A ransomware hack of Morley Companies Inc. resulted in the possible compromise of the personal data of at least 521,046 individuals.
The provider of business process outsourcing and meeting solutions to dozens of Fortune 500 companies revealed the ransomware hacking incident in a filing with the Office of the Maine Attorney General and a post on their website.
Details of Morley Companies Ransomware Hack
According to the filings with the state of Maine and the statement on their website, the Morley Companies hack began on July 20, 2021. After company data became unavailable on August 1, 2021, the company took steps to secure its network and started an investigation of the incident.
With the assistance of outside cybersecurity experts, Morley discovered on January 26, 2022, additional data may have been compromised. According to the company statement, “The following personal and protected health information may have been involved in the incident: name, address, Social Security number, date of birth, client identification number, medical diagnostic and treatment information, and health insurance information.”

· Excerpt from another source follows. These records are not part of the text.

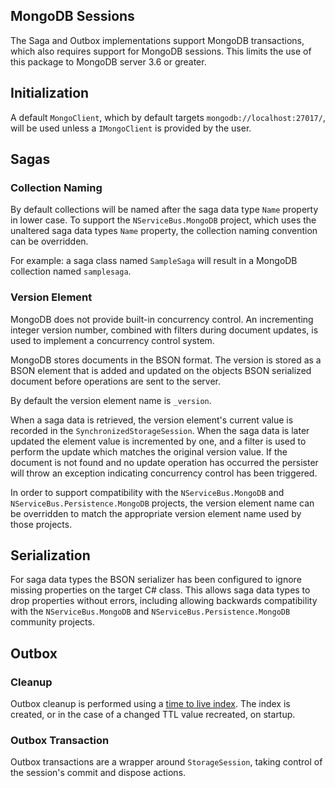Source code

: ## MongoDB Sessions

The Saga and Outbox implementations support MongoDB transactions, which also requires support for MongoDB sessions. This limits the use of this package to MongoDB server 3.6 or greater.

## Initialization

A default `MongoClient`, which by default targets `mongodb://localhost:27017/`, will be used unless a `IMongoClient` is provided by the user.

## Sagas

### Collection Naming

By default collections will be named after the saga data type `Name` property in lower case. To support the `NServiceBus.MongoDB` project, which uses the unaltered saga data types `Name` property, the collection naming convention can be overridden.

For example: a saga class named `SampleSaga` will result in a MongoDB collection named `samplesaga`.

### Version Element

MongoDB does not provide built-in concurrency control. An incrementing integer version number, combined with filters during document updates, is used to implement a concurrency control system. 

MongoDB stores documents in the BSON format. The version is stored as a BSON element that is added and updated on the objects BSON serialized document before operations are sent to the server.

By default the version element name is `_version`.

When a saga data is retrieved, the version element's current value is recorded in the `SynchronizedStorageSession`. When the saga data is later updated the element value is incremented by one, and a filter is used to perform the update which matches the original version value. If the document is not found and no update operation has occurred the persister will throw an exception indicating concurrency control has been triggered.

In order to support compatibility with the `NServiceBus.MongoDB` and `NServiceBus.Persistence.MongoDB` projects, the version element name can be overridden to match the appropriate version element name used by those projects.

## Serialization

For saga data types the BSON serializer has been configured to ignore missing properties on the target C# class. This allows saga data types to drop properties without errors, including allowing backwards compatibility with the `NServiceBus.MongoDB` and `NServiceBus.Persistence.MongoDB` community projects.

## Outbox

### Cleanup

Outbox cleanup is performed using a [time to live index](https://docs.mongodb.com/manual/core/index-ttl/). The index is created, or in the case of a changed TTL value recreated, on startup.

### Outbox Transaction

Outbox transactions are a wrapper around `StorageSession`, taking control of the session's commit and dispose actions.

The potentially compromised information is considered electronically protected health information (ePHI) as defined by the Health Insurance Portability and Accountability Act (HIPAA).
Response to Morley Companies Ransomware Hack
Notification by mail to affected individuals concerning the details of the Morley Companies hack began on February 1, 2022. HIPAA regulations require breach notifications to those impacted by a data breach within 60 days of its discovery.
HIPAA Breach Notification requirements also require that breaches affecting 500 or more individuals be reported to media outlets and the Secretary of Health and Human Services within 60 days of discovery. At press time, the incident had not been listed on the HHS Office for Civil Rights Breach Portal (a.k.a. the HIPAA Wall of Shame).
Takeaways from Morley Companies Ransomware Hack
Based upon the information provided, it is likely that the company was acting as a business associate providing services to a covered entity or another business associate when the Morley Companies hack took place.
In either case, a signed business associate agreement (BAA) is required between organizations whenever protected health information (PHI) or ePHI is transmitted, stored, or used.
Failure to have a signed BAA in place violates HIPAA regulations and can result in substantial fines.